Deployments & ReplicaSets
#

  • Used to manage stateless applications by defining how Pods should be created, updated, and scaled.

  • Deployments create and manage ReplicaSets, which in turn manage Pods

  • Self-Healing: If a Pod crashes, the ReplicaSet ensures a new one is started. The placement of those pods across nodes is handled by Kubernetes.

  • Declarative Pod Management: Define how many replicas of a pod should run

  • Rolling Updates: Deployment of new versions without downtime


DaemonSets
#

  • Ensures that a copy of a pod runs on every Kubernetes node.

  • New Kubernetes nodes that join the cluster will automatically start pods that are part of a DaemonSet.

  • DaemonSets are designed to run a Pod on every Node, also in situations that would normally be prevented. DaemonSet pods will still be scheduled even if a target Node is facing resource constraints or isn’t accepting new Pods.

  • DaemonSets are often used for node monitoring and log collection agents.


StatefulSets
#

  • Manages pods that need unique, persistent storage across rescheduling.

  • Used for stateful applications where each pod needs to maintain its own data, e.g databases.

  • Each pod has a unique, stable identity, e.g. “pod-0”, “pod-1” and “pod-2” and keeps its identity even if rescheduled. If “pod-1” fails, it will be recreated with the same name, preserving its state.

  • StatefulSets ensure that Pods are created and deleted in a ordered manner.



Access Components
#

Overview
#

  • Kubernetes Services are used that map network traffic to the Pods inside the cluster

  • Network traffic flows into the Service before being redirected to one of the available Pods


ClusterIP Service
#

  • ClusterIP is the default service type that’s used when not otherwise specified

  • Kubernetes assigns a stable virtual IP ClusterIP to the service, the service name is automatically resolvable via Kubernetes DNS.

  • Service DNS names a structured as follows:
    <service-name>.<namespace-name>.svc.cluster-domain
    for example:
    example-service.default.svc.cluster.local

  • Pods in the same cluster can reach the service via its ClusterIP or DNS name

  • The service selects Pods based on selectors and labels

  • It cannot be accessed from outside the cluster

  • Used for inter-service communication within the cluster, for example, communication between the front-end and back-end components.


NodePort Service
#

  • NodePort exposes the service on each worker nodes IP at a static port, the NodePort: <NodeIP>:<NodePort>

  • The port must be in the range of 30000–32767. If the port is undefined, Kubernetes will automatically assign one.

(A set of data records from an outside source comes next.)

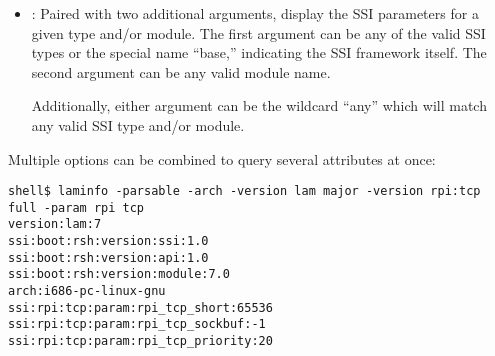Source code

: \begin{itemize}
  The second argument specifies the scope of the version number to
  display -- whether to show the entire version number string, or just
  one component of it:

  \begin{itemize}
  \item {}: Display the entire version number string
  \item {}: Display the major version number
  \item {}: Display the minor version number
  \item {}: Display the release version number
  \item {}: Display the alpha version number
  \item {}: Display the beta version number
  \item {}: Display the SVN version number\footnote{The
      value will either be 0 (not built from SVN), 1 (built from a
      Subverstion checkout) or a date encoded in the form YYYYMMDD
      (built from a nightly tarball on the given date)}

  \end{itemize}


\item {}: Paired with two additional arguments, display
  the SSI parameters for a given type and/or module.  The first
  argument can be any of the valid SSI types or the special name
  ``base,'' indicating the SSI framework itself.  The second argument
  can be any valid module name.
  
  Additionally, either argument can be the wildcard ``any'' which
  will match any valid SSI type and/or module.

\end{itemize}

Multiple options can be combined to query several attributes at once:

\lstset{style=lam-cmdline}
\begin{lstlisting}
shell$ laminfo -parsable -arch -version lam major -version rpi:tcp full -param rpi tcp
version:lam:7
ssi:boot:rsh:version:ssi:1.0
ssi:boot:rsh:version:api:1.0
ssi:boot:rsh:version:module:7.0
arch:i686-pc-linux-gnu
ssi:rpi:tcp:param:rpi_tcp_short:65536
ssi:rpi:tcp:param:rpi_tcp_sockbuf:-1
ssi:rpi:tcp:param:rpi_tcp_priority:20
\end{lstlisting}

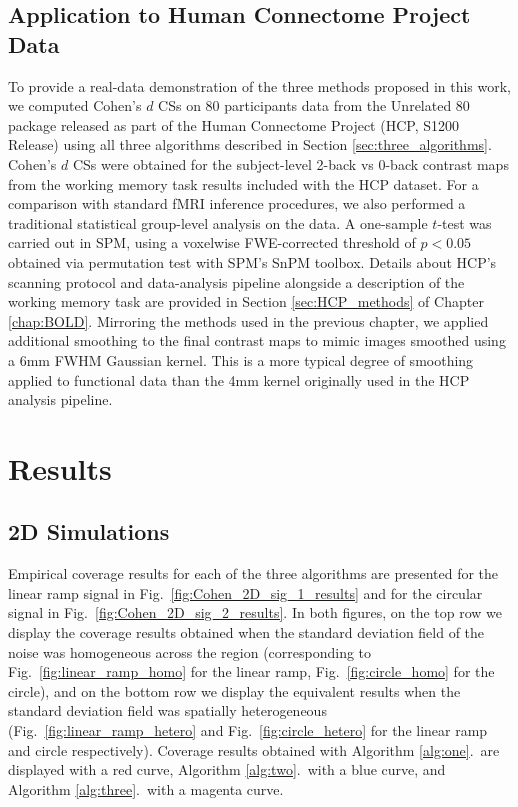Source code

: \subsection{Application to Human Connectome Project Data}
To provide a real-data demonstration of the three methods proposed in this work, we computed Cohen's $d$ CSs on 80 participants data from the Unrelated 80 package released as part of the Human Connectome Project (HCP, S1200 Release) using all three algorithms described in Section \ref{sec:three_algorithms}. Cohen's $d$ CSs were obtained for the subject-level 2-back vs 0-back contrast maps from the working memory task results included with the HCP dataset. For a comparison with standard fMRI inference procedures, we also performed a traditional statistical group-level analysis on the data. A one-sample $t$-test was carried out in SPM, using a voxelwise FWE-corrected threshold of $p < 0.05$ obtained via permutation test with SPM's SnPM toolbox. Details about HCP's scanning protocol and data-analysis pipeline alongside a description of the working memory task are provided in Section \ref{sec:HCP_methods} of Chapter \ref{chap:BOLD}. Mirroring the methods used in the previous chapter, we applied additional smoothing to the final contrast maps to mimic images smoothed using a 6mm FWHM Gaussian kernel. This is a more typical degree of smoothing applied to functional data than the 4mm kernel originally used in the HCP analysis pipeline.

\section{Results}
\label{sec:simulation_results}
\subsection{2D Simulations} 
\label{sec:2D_sim_results}

Empirical coverage results for each of the three algorithms are presented for the linear ramp signal in Fig.\ \ref{fig:Cohen_2D_sig_1_results} and for the circular signal in Fig.\ \ref{fig:Cohen_2D_sig_2_results}. In both figures, on the top row we display the coverage results obtained when the standard deviation field of the noise was homogeneous across the region (corresponding to Fig.\ \ref{fig:linear_ramp_homo} for the linear ramp, Fig.\ \ref{fig:circle_homo} for the circle), and on the bottom row we display the equivalent results when the standard deviation field was spatially heterogeneous (Fig.\ \ref{fig:linear_ramp_hetero} and Fig.\ \ref{fig:circle_hetero} for the linear ramp and circle respectively). Coverage results obtained with Algorithm \ref{alg:one}.\ are displayed with a red curve, Algorithm \ref{alg:two}.\ with a blue curve, and Algorithm \ref{alg:three}.\ with a magenta curve.

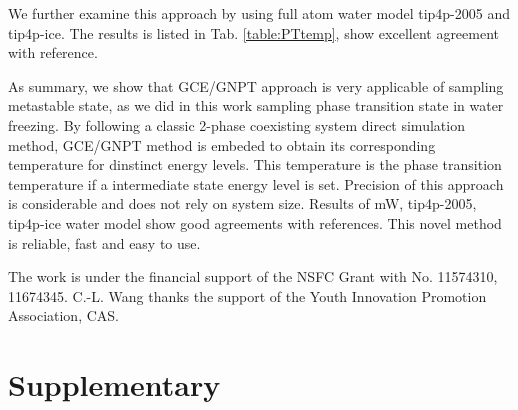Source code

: \documentclass[aps,prl,twocolumn,superscriptaddress]{revtex4-1}
\begin{document}
We further examine this approach by using full atom water model tip4p-2005 and tip4p-ice. The results is listed in Tab. \ref{table:PTtemp}, show excellent agreement with reference\cite{Abascal2005}.
 
 
 

As summary, we show that GCE/GNPT approach is very applicable of sampling metastable state, as we did in this work sampling phase transition state in water freezing. By following a classic 2-phase coexisting system direct simulation method, GCE/GNPT method is embeded to obtain its corresponding temperature for dinstinct energy levels. This temperature is the phase transition temperature if a intermediate state energy level is set. Precision of this approach is considerable and does not rely on system size. Results of mW, tip4p-2005, tip4p-ice water model show good agreements with references. This novel method is reliable, fast and easy to use.
    
The work is under the financial support of the NSFC Grant with No. 11574310, 11674345. C.-L. Wang thanks the support of the Youth Innovation Promotion Association, CAS. 

\section{Supplementary}
\end{document}
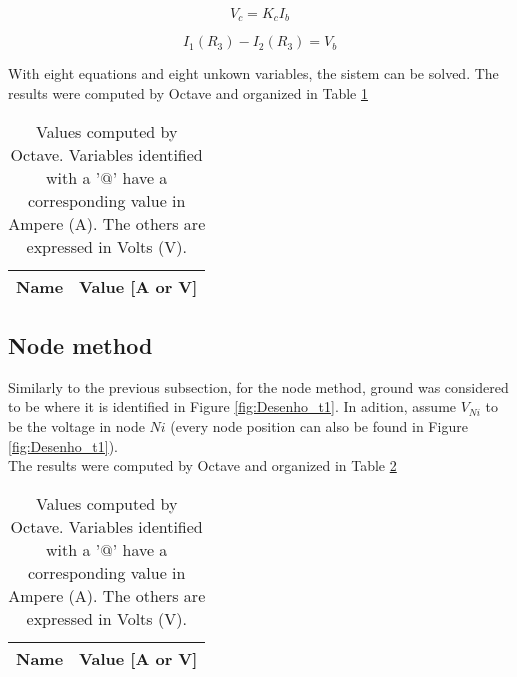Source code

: \begin{equation}
	V_c = K_cI_b
	\label{eq:depsrc2}
\end{equation}

\begin{equation}
	I_1(R_3)-I_2(R_3) = V_b
	\label{eq:rel_ohm1}
\end{equation}

With eight equations and eight unkown variables, the sistem can be solved.
The results were computed by Octave and organized in Table \ref{tab:mesh}

\begin{table}[h]
	\centering
	\begin{tabular}{|l|r|}
    		\hline    
    		{\bf Name} & {\bf Value [A or V]} \\ \hline
    		
  	\end{tabular}
  	\caption{Values computed by Octave. Variables identified with a '$@$' have a
  	corresponding value in Ampere (A). The others are expressed in Volts (V).}
 
\label{tab:mesh}
\end{table}




\subsection{Node method}
\label{subsec:node_met}


Similarly to the previous subsection, for the node method, ground was considered to be where it is identified in
Figure \ref{fig:Desenho_t1}. In adition, assume $V_{Ni}$ to be the voltage in node $Ni$ (every node position can
also be found in Figure \ref{fig:Desenho_t1}). \\



The results were computed by Octave and organized in Table \ref{tab:node}

\begin{table}[h]
	\centering
	\begin{tabular}{|l|r|}
    		\hline    
    		{\bf Name} & {\bf Value [A or V]} \\ \hline
    		
  	\end{tabular}
  	\caption{Values computed by Octave. Variables identified with a '$@$' have a
  	corresponding value in Ampere (A). The others are expressed in Volts (V).}
 
\label{tab:node}
\end{table}


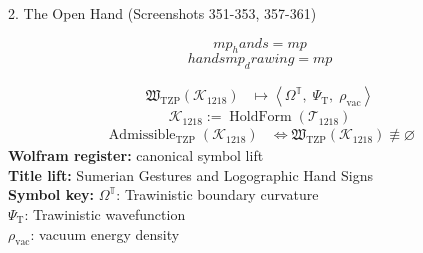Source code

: 
\begin{tzpsnapshot}
\end{tzpsnapshot}

2. The Open Hand (Screenshots 351-353, 357-361)

\[
mp_hands = mp
\]
\[
hands mp_drawing = mp
\]

\noindent
\begin{minipage}[t]{0.48\linewidth}
\begingroup
\small
\[
\begin{aligned}
\mathfrak{W}_{\mathrm{TZP}}\!\left(\mathcal{K}_{1218}\right)
&\longmapsto
\left\langle \Omega^{\mathbb{T}},\; \Psi_{\mathrm{T}},\; \rho_{\mathrm{vac}} \right\rangle
\end{aligned}
\]
\[
\mathcal{K}_{1218}
:=
\operatorname{HoldForm}\!\left(\mathcal{T}_{1218}\right)
\]
\[
\begin{aligned}
\operatorname{Admissible}_{\mathrm{TZP}}\!\left(\mathcal{K}_{1218}\right)
&\Longleftrightarrow
\mathfrak{W}_{\mathrm{TZP}}\!\left(\mathcal{K}_{1218}\right)\not\equiv\varnothing
\end{aligned}
\]
\textbf{Wolfram register:} canonical symbol lift\\
\textbf{Title lift:} Sumerian Gestures and Logographic Hand Signs\\
\textbf{Symbol key:} \(\Omega^{\mathbb{T}}\): Trawinistic boundary curvature\\ \(\Psi_{\mathrm{T}}\): Trawinistic wavefunction\\ \(\rho_{\mathrm{vac}}\): vacuum energy density
\par
\endgroup
\end{minipage}\hfill
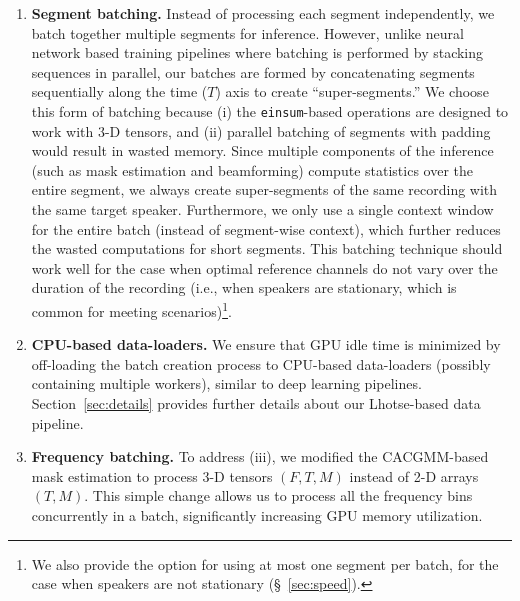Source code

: \documentclass[a4paper]{article}
\begin{document}
\begin{enumerate}[wide, labelwidth=!, labelindent=0pt]
\item \textbf{Segment batching.} Instead of processing each segment independently, we batch together multiple segments for inference. However, unlike neural network based training pipelines where batching is performed by stacking sequences in parallel, our batches are formed by concatenating segments sequentially along the time ($T$) axis to create ``super-segments.'' We choose this form of batching because (i) the \texttt{einsum}-based operations are designed to work with 3-D tensors, and (ii) parallel batching of segments with padding would result in wasted memory. Since multiple components of the inference (such as mask estimation and beamforming) compute statistics over the entire segment, we always create super-segments of the same recording with the same target speaker. Furthermore, we only use a single context window for the entire batch (instead of segment-wise context), which further reduces the wasted computations for short segments. This batching technique should work well for the case when optimal reference channels do not vary over the duration of the recording (i.e., when speakers are stationary, which is common for meeting scenarios)\footnote{We also provide the option for using at most one segment per batch, for the case when speakers are not stationary (\S~\ref{sec:speed}).}.

\item \textbf{CPU-based data-loaders.} We ensure that GPU idle time is minimized by off-loading the batch creation process to CPU-based data-loaders (possibly containing multiple workers), similar to deep learning pipelines. Section~\ref{sec:details} provides further details about our Lhotse-based data pipeline.

\item \textbf{Frequency batching.} To address (iii), we modified the CACGMM-based mask estimation to process 3-D tensors $(F,T,M)$ instead of 2-D arrays $(T,M)$. This simple change allows us to process all the frequency bins concurrently in a batch, significantly increasing GPU memory utilization.


\end{enumerate}
\end{document}
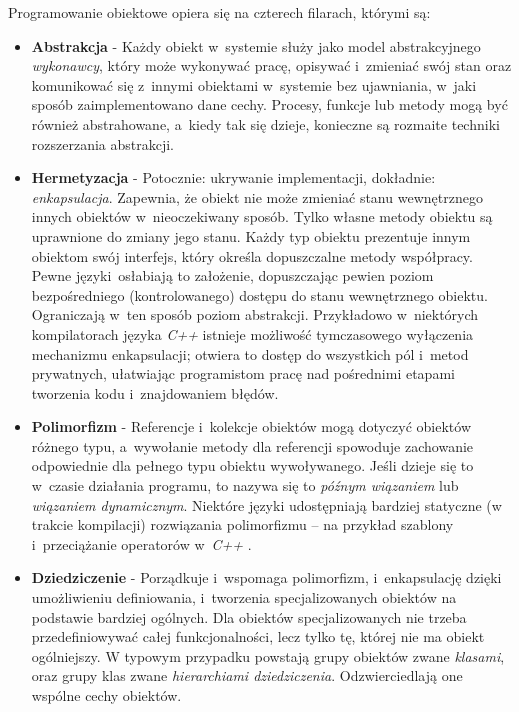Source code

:       Programowanie obiektowe opiera się na czterech filarach, którymi są:
      \begin{itemize}
        \item \textbf{Abstrakcja} - Każdy obiekt w~systemie służy jako model abstrakcyjnego \textit{wykonawcy}, który może wykonywać pracę, opisywać i~zmieniać swój stan oraz komunikować się z~innymi obiektami w~systemie bez ujawniania, w~jaki sposób zaimplementowano dane cechy. Procesy, funkcje lub metody mogą być również abstrahowane, a~kiedy tak się dzieje, konieczne są rozmaite techniki rozszerzania abstrakcji.

        \item \textbf{Hermetyzacja} - Potocznie: ukrywanie implementacji, dokładnie: \textit{enkapsulacja}. Zapewnia, że obiekt nie może zmieniać stanu wewnętrznego innych obiektów w~nieoczekiwany sposób. Tylko własne metody obiektu są uprawnione do zmiany jego stanu. Każdy typ obiektu prezentuje innym obiektom swój interfejs, który określa dopuszczalne metody współpracy. Pewne języki~osłabiają to założenie, dopuszczając pewien poziom bezpośredniego (kontrolowanego) dostępu do stanu wewnętrznego obiektu. Ograniczają w~ten sposób poziom abstrakcji. Przykładowo w~niektórych kompilatorach języka \textit{C++} istnieje możliwość tymczasowego wyłączenia mechanizmu enkapsulacji; otwiera to dostęp do wszystkich pól i~metod prywatnych, ułatwiając programistom pracę nad pośrednimi etapami tworzenia kodu i~znajdowaniem błędów.

        \item \textbf{Polimorfizm} - Referencje i~kolekcje obiektów mogą dotyczyć obiektów różnego typu, a~wywołanie metody dla referencji spowoduje zachowanie odpowiednie dla pełnego typu obiektu wywoływanego. Jeśli dzieje się to w~czasie działania programu, to nazywa się to \textit{późnym wiązaniem} lub \textit{wiązaniem dynamicznym}. Niektóre języki udostępniają bardziej statyczne (w trakcie kompilacji) rozwiązania polimorfizmu – na przykład szablony i~przeciążanie operatorów w~\textit{C++} \cite{CppStroustrup}.

        \item \textbf{Dziedziczenie} - Porządkuje i~wspomaga polimorfizm, i~enkapsulację dzięki umożliwieniu definiowania, i~tworzenia specjalizowanych obiektów na podstawie bardziej ogólnych. Dla obiektów specjalizowanych nie trzeba przedefiniowywać całej funkcjonalności, lecz tylko tę, której nie ma obiekt ogólniejszy. W typowym przypadku powstają grupy obiektów zwane \textit{klasami}, oraz grupy klas zwane \textit{hierarchiami dziedziczenia}. Odzwierciedlają one wspólne cechy obiektów.
      \end{itemize}

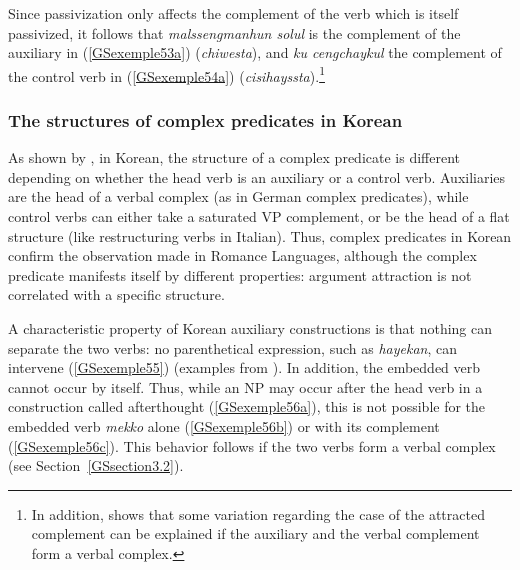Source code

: \documentclass[output=paper
                ,modfonts
                ,nonflat
	        ,collection
	        ,collectionchapter
	        ,collectiontoclongg
 	        ,biblatex
                ,babelshorthands
                ,newtxmath
                ,draftmode
                ,colorlinks, citecolor=brown
]{./langsci/langscibook}
\begin{document}
{\eal
	\label{GSexemple54} 
	\label{GSexemple54a}
		
	\label{GSexemple54b}
\zl

Since passivization only affects the complement of the verb which is itself passivized, it follows that \emph{malssengmanhun solul} is the complement of the auxiliary in (\ref{GSexemple53a}) (\emph{chiwesta}), and \emph{ku cengchaykul} the complement of the control verb in (\ref{GSexemple54a}) (\emph{cisihayssta}).\footnote{In addition, \cite{Yoo2003} shows that some variation regarding the case of the attracted complement can be explained if the auxiliary and the verbal complement form a verbal complex.}

\subsubsection{The structures of complex predicates in Korean}\label{GSsection4.2.2}
 
As shown by \cite{Chung98a-u}, in Korean, the structure of a complex predicate is different depending on whether the head verb is an auxiliary or a control verb. Auxiliaries are the head of a verbal complex (as in German complex predicates), while control verbs can either take a saturated VP complement, or be the head of a flat structure (like restructuring verbs in Italian). Thus, complex predicates in Korean confirm the observation made in Romance Languages, although the complex predicate manifests itself by different properties: argument attraction is not correlated with a specific structure. 

A characteristic property of Korean auxiliary constructions is that nothing can separate the two verbs: no parenthetical expression, such as \emph{hayekan}, can intervene (\ref{GSexemple55}) (examples from \citealt{Chung98a-u}). In addition, the embedded verb cannot occur by itself. Thus, while an NP may occur after the head verb in a construction called afterthought (\ref{GSexemple56a}), this is not possible for the embedded verb \emph{mekko} alone (\ref{GSexemple56b}) or with its complement (\ref{GSexemple56c}). This behavior follows if the two verbs form a verbal complex (see Section~\ref{GSsection3.2}).

}
\end{document}
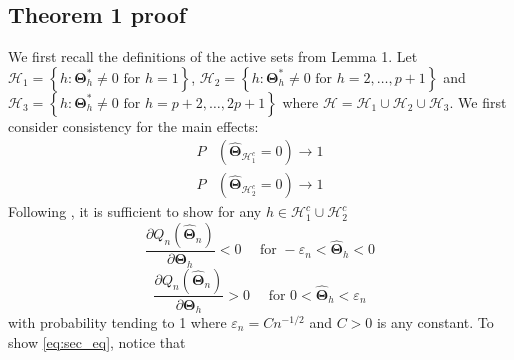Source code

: \documentclass[12pt,letter]{article}\usepackage[]{graphicx}\usepackage[]{color}
\newcommand{\bTheta}{\boldsymbol{\Theta}}
\newcommand{\bThetastar}{\boldsymbol{\Theta}^{*}}
\begin{document}
\subsection{Theorem 1 proof} \label{ap:theorem1proof}
We first recall the definitions of the active sets from Lemma 1. Let $\mathcal{H}_1=\left\lbrace h : \bThetastar_h \neq 0 \textrm{ for }h=1 \right\rbrace$, $\mathcal{H}_2=\left\lbrace h : \bThetastar_h \neq 0 \textrm{ for }h=2, \ldots, p+1 \right\rbrace$ and $\mathcal{H}_3=\left\lbrace h : \bThetastar_h \neq 0 \textrm{ for }h=p+2, \ldots, 2p+1 \right\rbrace$ where $\mathcal{H} = \mathcal{H}_1 \cup \mathcal{H}_2 \cup \mathcal{H}_3$. We first consider consistency for the main effects: 
\begin{align*}
P&\left(\widehat{\bTheta}_{\mathcal{H}_{1}^{c}}=0\right)\rightarrow 1 \\
P&\left(\widehat{\bTheta}_{\mathcal{H}_2^c}=0\right)\rightarrow 1
\end{align*}
Following \citep{fan2001variable,choi2010variable}, it is sufficient to show for any $h\in\mathcal{H}_{1}^{c} \cup \mathcal{H}_2^c$ 
\begin{equation}
\frac{\partial Q_{n}\left(\widehat{\boldsymbol{\Theta}}_{n}\right)}{\partial\bTheta_{h}}<0\quad\text{ for }-\varepsilon_{n}<\widehat{\bTheta}_{h}<0\label{eq:first_eq}
\end{equation}
\begin{equation}
\frac{\partial Q_{n}\left(\widehat{\boldsymbol{\Theta}}_{n}\right)}{\partial\bTheta_{h}}>0\quad\text{ for }0<\widehat{\bTheta}_{h}<\varepsilon_{n}\label{eq:sec_eq}
\end{equation}
with probability tending to 1 where $\varepsilon_{n}=Cn^{-1/2}$ and
$C>0$ is any constant. To show \eqref{eq:sec_eq}, notice that 
\end{document}
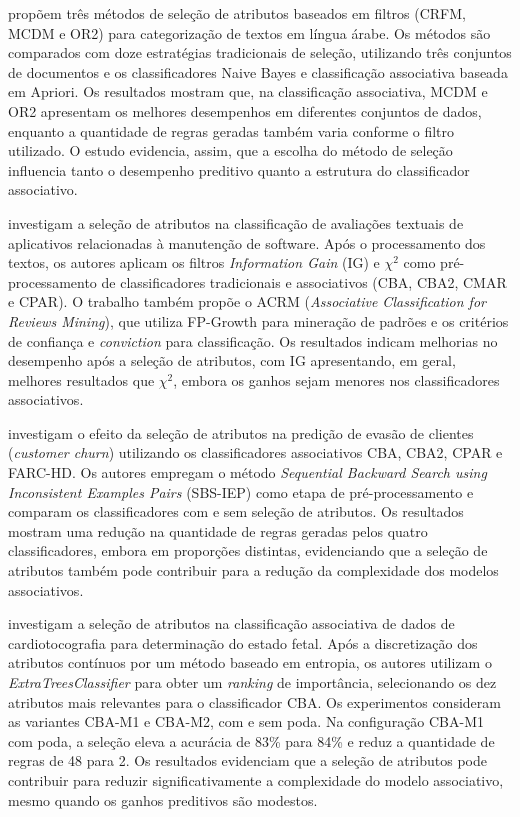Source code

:  propõem três métodos de seleção de atributos baseados em filtros (CRFM, MCDM e OR2) para categorização de textos em língua árabe. Os métodos são comparados com doze estratégias tradicionais de seleção, utilizando três conjuntos de documentos e os classificadores Naive Bayes e classificação associativa baseada em Apriori. Os resultados mostram que, na classificação associativa, MCDM e OR2 apresentam os melhores desempenhos em diferentes conjuntos de dados, enquanto a quantidade de regras geradas também varia conforme o filtro utilizado. O estudo evidencia, assim, que a escolha do método de seleção influencia tanto o desempenho preditivo quanto a estrutura do classificador associativo.

 investigam a seleção de atributos na classificação de avaliações textuais de aplicativos relacionadas à manutenção de software. Após o processamento dos textos, os autores aplicam os filtros \textit{Information Gain} (IG) e $\chi^2$ como pré-processamento de classificadores tradicionais e associativos (CBA, CBA2, CMAR e CPAR). O trabalho também propõe o ACRM (\textit{Associative Classification for Reviews Mining}), que utiliza FP-Growth para mineração de padrões e os critérios de confiança e \textit{conviction} para classificação. Os resultados indicam melhorias no desempenho após a seleção de atributos, com IG apresentando, em geral, melhores resultados que $\chi^2$, embora os ganhos sejam menores nos classificadores associativos.

 investigam o efeito da seleção de atributos na predição de evasão de clientes (\textit{customer churn}) utilizando os classificadores associativos CBA, CBA2, CPAR e FARC-HD. Os autores empregam o método \textit{Sequential Backward Search using Inconsistent Examples Pairs} (SBS-IEP) como etapa de pré-processamento e comparam os classificadores com e sem seleção de atributos. Os resultados mostram uma redução na quantidade de regras geradas pelos quatro classificadores, embora em proporções distintas, evidenciando que a seleção de atributos também pode contribuir para a redução da complexidade dos modelos associativos.

 investigam a seleção de atributos na classificação associativa de dados de cardiotocografia para determinação do estado fetal. Após a discretização dos atributos contínuos por um método baseado em entropia, os autores utilizam o \textit{ExtraTreesClassifier} para obter um \textit{ranking} de importância, selecionando os dez atributos mais relevantes para o classificador CBA. Os experimentos consideram as variantes CBA-M1 e CBA-M2, com e sem poda. Na configuração CBA-M1 com poda, a seleção eleva a acurácia de 83\% para 84\% e reduz a quantidade de regras de 48 para 2. Os resultados evidenciam que a seleção de atributos pode contribuir para reduzir significativamente a complexidade do modelo associativo, mesmo quando os ganhos preditivos são modestos.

  • A ClusterIP service, to which the NodePort service routes, is automatically created.


LoadBalancer Service
#

  • NodePort and ClusterIP services to which the LoadBalancer routes, are automatically created.

  • Provides external access to applications by provisioning a cloud provider’s LoadBalancer, or for example MetalLB in on-premise environments.

  • Every cloud-based LoadBalancer service creates a separate cloud LoadBalancer, which increases cost.

  • It does not handle routing based on URLs or domains.


Headless Service (for Stateful Applications)
#

  • Does not assign a ClusterIP and allows direct access to individual pod instances.

  • Used with StatefulSets (stateful applications like clustered databases), where each pod needs a unique network identity and persistent storage.

  • Each pod gets its own stable DNS name, for example pod-0.my-service.default.svc.cluster.local


ExternalName Service / Service for External Endpoint
#

  • Maps a service name to an external DNS name instead of routing traffic to internal pods.

  • Used for external resources like databases or APIs.


Ingress
#

  • Ingress is an API object that manages external access to services within a cluster.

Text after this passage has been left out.